The largest of the Greek islands, Crete’s size is more representative of a small country than a standalone island. Its charismatic culture and beautiful scenery provide the ideal backdrop to get up close and personal with the island’s historic tales and laidback way of life, which is exactly what Cretan holidays are all about. What’s more, the island's diverse nature makes it an idyllic destination for beach bums, history hunters and intrepid explorers alike. Beaches With sandy beaches that stretch as far as the eye can see, broken up by secret coves and olive groves, Crete’s pretty plateau lends itself flawlessly to family getaways and romantic retreats. For a wilder beach, try the hidden gem that is Stefanou Beach north of Chania. Also be sure to experience the pink sands of Elafonisi Beach in the southwest. The island is even home to Vai – Europe’s only palm-tree forest beach. Culture History fans may want to make a beeline for the award-winning Knossos Museum and get drawn in by the remains of the Minoan Empire, while Greek mythologists may be more interested in a date with Lassithi Plateau, believed to be the birthplace of Zeus. Meanwhile, much of modern-day culture centres around the Greek Orthodox church, which plays a huge part in locals’ lives and is the reason for many of the island’s religious festivals and celebrations. Food & Drink Island holidays are all about tucking into fresh fish and Greek salads, complete with olives and feta cheese. Meat eaters will love dining out on loukanika (Greek sausages) and moussaka, while the classic Meze options, full of dolmades (vine leaves stuffed with rice), plus taramasalata and tzatziki are not to be missed. Local delicacies include mini cheese pies known as Kalitsounia, along with Dakos – rustic bread with a meze of tomatoes, feta, herbs and olives piled on top. To wash it down, try a shot of the local Raki if you’re feeling brave. NightlifeCrete holidays are renowned for their party scene, with resorts like Aghios Nikalos and Hersonissos topping the charts thanks to their energetic nightlife. Of course, Malia serves as the clubbing capital of the island, with parties until sunrise and famous DJs taking to the main strip. Elsewhere, expect late night Greek tavernas, bustling bars and plenty of atmospheric jaunts for a more chilled-out evening. Important InformationFlight Time: 4hrTime Difference: +2hrCurrency: Euro Official Language: Greek
Sharing climate zones with North Africa and the Mediterranean, Crete has a varied weather forecast. Crete holidays boast the balmiest climate compared to anywhere else in Greece, with temperatures during summer hovering around the high 20s (°C). The mountains tend to be cooler, as do the northern areas of the island as these make up part of the Mediterranean climate, whilst the south and east of the island is more representative of the African atmosphere.
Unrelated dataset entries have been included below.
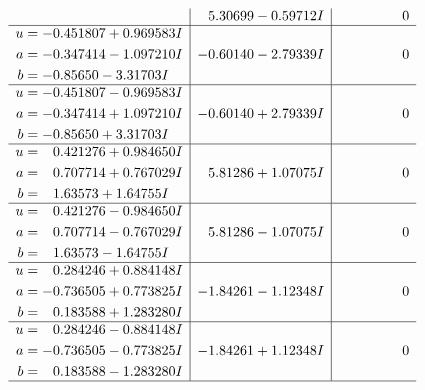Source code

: \documentclass[1p]{elsarticle_modified}
\theoremstyle{definition}
\begin{document}
$$\begin{array}{c|c|c}
 & \phantom{-}5.30699 - 0.59712 I & \phantom{-0.000000 } 0 \\ \hline\begin{aligned}
u &= -0.451807 + 0.969583 I \\
a &= -0.347414 - 1.097210 I \\
b &= -0.85650 - 3.31703 I\end{aligned}
 & -0.60140 - 2.79339 I & \phantom{-0.000000 } 0 \\ \hline\begin{aligned}
u &= -0.451807 - 0.969583 I \\
a &= -0.347414 + 1.097210 I \\
b &= -0.85650 + 3.31703 I\end{aligned}
 & -0.60140 + 2.79339 I & \phantom{-0.000000 } 0 \\ \hline\begin{aligned}
u &= \phantom{-}0.421276 + 0.984650 I \\
a &= \phantom{-}0.707714 + 0.767029 I \\
b &= \phantom{-}1.63573 + 1.64755 I\end{aligned}
 & \phantom{-}5.81286 + 1.07075 I & \phantom{-0.000000 } 0 \\ \hline\begin{aligned}
u &= \phantom{-}0.421276 - 0.984650 I \\
a &= \phantom{-}0.707714 - 0.767029 I \\
b &= \phantom{-}1.63573 - 1.64755 I\end{aligned}
 & \phantom{-}5.81286 - 1.07075 I & \phantom{-0.000000 } 0 \\ \hline\begin{aligned}
u &= \phantom{-}0.284246 + 0.884148 I \\
a &= -0.736505 + 0.773825 I \\
b &= \phantom{-}0.183588 + 1.283280 I\end{aligned}
 & -1.84261 - 1.12348 I & \phantom{-0.000000 } 0 \\ \hline\begin{aligned}
u &= \phantom{-}0.284246 - 0.884148 I \\
a &= -0.736505 - 0.773825 I \\
b &= \phantom{-}0.183588 - 1.283280 I\end{aligned}
 & -1.84261 + 1.12348 I & \phantom{-0.000000 } 0\\
 \hline 
 \end{array}$$\newpage$$\begin{array}{c|c|c}  

\end{array}$$
\end{document}
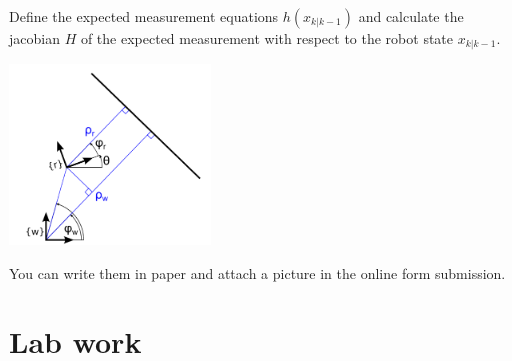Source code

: \documentclass[a4paper,10pt]{article}
\begin{document}
Define the expected measurement equations $h(x_{k|k-1})$ and calculate the jacobian $H$ of the expected measurement with respect to the robot state $x_{k|k-1}$.
\begin{center}
	\includegraphics[width=0.40\textwidth]{pict/find_h.png}
	\label{ex}
\end{center}

You can write them in paper and attach a picture in the online form submission.

\section{Lab work}
\end{document}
Things To Do on Crete Holidays
Visit Spinalonga Although Crete holidays place you on the largest of the Greek islands, there are plenty of smaller islands peppered off the coast that are worth a visit too. A short boat ride away, the fortress island of Spinalonga carries a turbulent past, including serving as a leper colony during the 20th century. But don’t be put off by tales of tragedy – there is much history to be discovered here. Hike to the Balos Lagoon If it’s stunning views you’re after, this is one to tick off the bucket list. With parking available nearby, the beach trail leading down offers a viewpoint to the lagoon below that is postcard picture-worthy. You’ll be greeted with aquamarine waters, white sands, rugged scenery and – if you plan your hike to avoid the crowds – you can enjoy it all for yourself! The lagoon offers warm and shallow waters, while swimming further out gets you to deeper waters ideal for snorkelling. Palace of Knossos Known as Europe’s oldest city, this Bronze Age archaeological site can be found within easy reach of Heraklion. The palace was part of the Minoan civilization back in the 2nd century B.C. and was one of the grandest architectural feats of even our time. The complex was restored in the 1900s and is open to tourists today, so you can appreciate the labyrinthine splendour of the site. Explore Loutro For a break from the beaches and tours, head to Chania’s secluded southernmost village of Loutro. Exuding Greek charm, its quaint streets offer peaceful relief from the hustle and bustle of the island’s larger cities. This is largely owed to its lack of vehicles as the village can only be reached by boat or on foot. Simply peruse the cobbled streets, gaze at the whitewashed houses and drink in its air of tranquillity. There’s also a delightful crescent-shaped bay where you can laze the day away.